I suppose the same people will complain when fares went up if their measure is accepted. The solution, undoubtedly, is higher taxes!

"(Re)disover your colleagues!"

"We love, we support... 3rd National Day of Listening. Listening to the excluded"
Taxpayer money supporting subversive social enterprise!
I tried to get a SIM card, but the normal Relay (bookshop chain) didn't sell SIM cards. I was asked to go to a tabac (tobacconist) - perhaps mobile phones are addictive. Yet, Relay sold porn. At one tabac I said I was in France for 2 weeks and they told me they couldn't get me a SIM card: they had to courier the card and stuff like that, so I was asked to go to an operator's office... but they were closed on Sundays. Gah.

La fille du régiment

"For you to play"

"Carole, fighting cancer
Paul, sick with Alzheimer's
Jean, victim of a stroke
The most intolerable would be to have to choose between these sicknesses
With the Foundation for Medical Research, you choose to fight against all sicknesses"

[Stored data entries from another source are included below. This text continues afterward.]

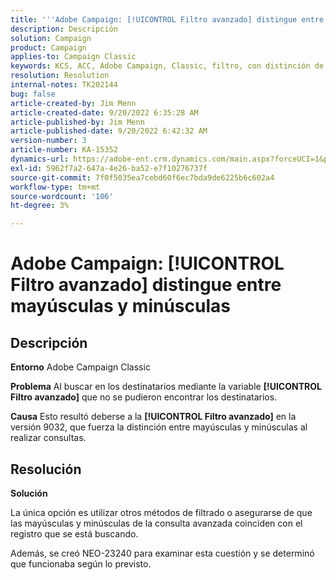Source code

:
 ```yaml
---
title: '''Adobe Campaign: [!UICONTROL Filtro avanzado] distingue entre mayúsculas y minúsculas'
description: Descripción
solution: Campaign
product: Campaign
applies-to: Campaign Classic
keywords: KCS, ACC, Adobe Campaign, Classic, filtro, con distinción de mayúsculas y minúsculas, mayúsculas y minúsculas, NEO-23240
resolution: Resolution
internal-notes: TK202144
bug: false
article-created-by: Jim Menn
article-created-date: 9/20/2022 6:35:28 AM
article-published-by: Jim Menn
article-published-date: 9/20/2022 6:42:32 AM
version-number: 3
article-number: KA-15352
dynamics-url: https://adobe-ent.crm.dynamics.com/main.aspx?forceUCI=1&pagetype=entityrecord&etn=knowledgearticle&id=83173d65-ae38-ed11-9db1-0022480866ad
exl-id: 5962f7a2-647a-4e26-ba52-e7f10276737f
source-git-commit: 7f0f5035ea7cebd60f6ec7bda9de6225b6c602a4
workflow-type: tm+mt
source-wordcount: '106'
ht-degree: 3%

---
```


# Adobe Campaign: [!UICONTROL Filtro avanzado] distingue entre mayúsculas y minúsculas

## Descripción


<b>Entorno</b>
Adobe Campaign Classic

<b>Problema</b>
Al buscar en los destinatarios mediante la variable <b>[!UICONTROL Filtro avanzado]</b> que no se pudieron encontrar los destinatarios.

<b>Causa</b>
Esto resultó deberse a la <b>[!UICONTROL Filtro avanzado]</b> en la versión 9032, que fuerza la distinción entre mayúsculas y minúsculas al realizar consultas.


## Resolución


<b>Solución</b>

La única opción es utilizar otros métodos de filtrado o asegurarse de que las mayúsculas y minúsculas de la consulta avanzada coinciden con el registro que se está buscando.

Además, se creó NEO-23240 para examinar esta cuestión y se determinó que funcionaba según lo previsto.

"Some men have problems expressing their feelings. Not our designers" (Renault ad)
One good way to tell that you're in a Third World country is to see whether you need to throw your toilet paper in a dustbin instead of the toilet bowl. Yet, how do women tell? Female toilets are not always furnished with dedicated feminine hygiene bins (I've been to unisex toilets in developed countries where they just have a normal bin), so how do you know if the dustbin is for toilet paper, or just for your used amenities? One suggested solution to this conundrum was to see what other people threw in (or just to see if there is a lid) (a frequent traveller to Burma tells me there you throw the paper into the toilet bowl).
You can't drink alcohol in public in France anymore. I was quite surprised by this law. Apparently it was enacted in 2009.
My original route for my week-long vacation had been to start in Toulouse and go north. Now it was the reverse, so I would be able to make "Stravinsky and Dance". But I decided not to waste 16€ and torture myself. Unfortunately I only had a week or I would've visited Cordes-sur-ciel and Gordes.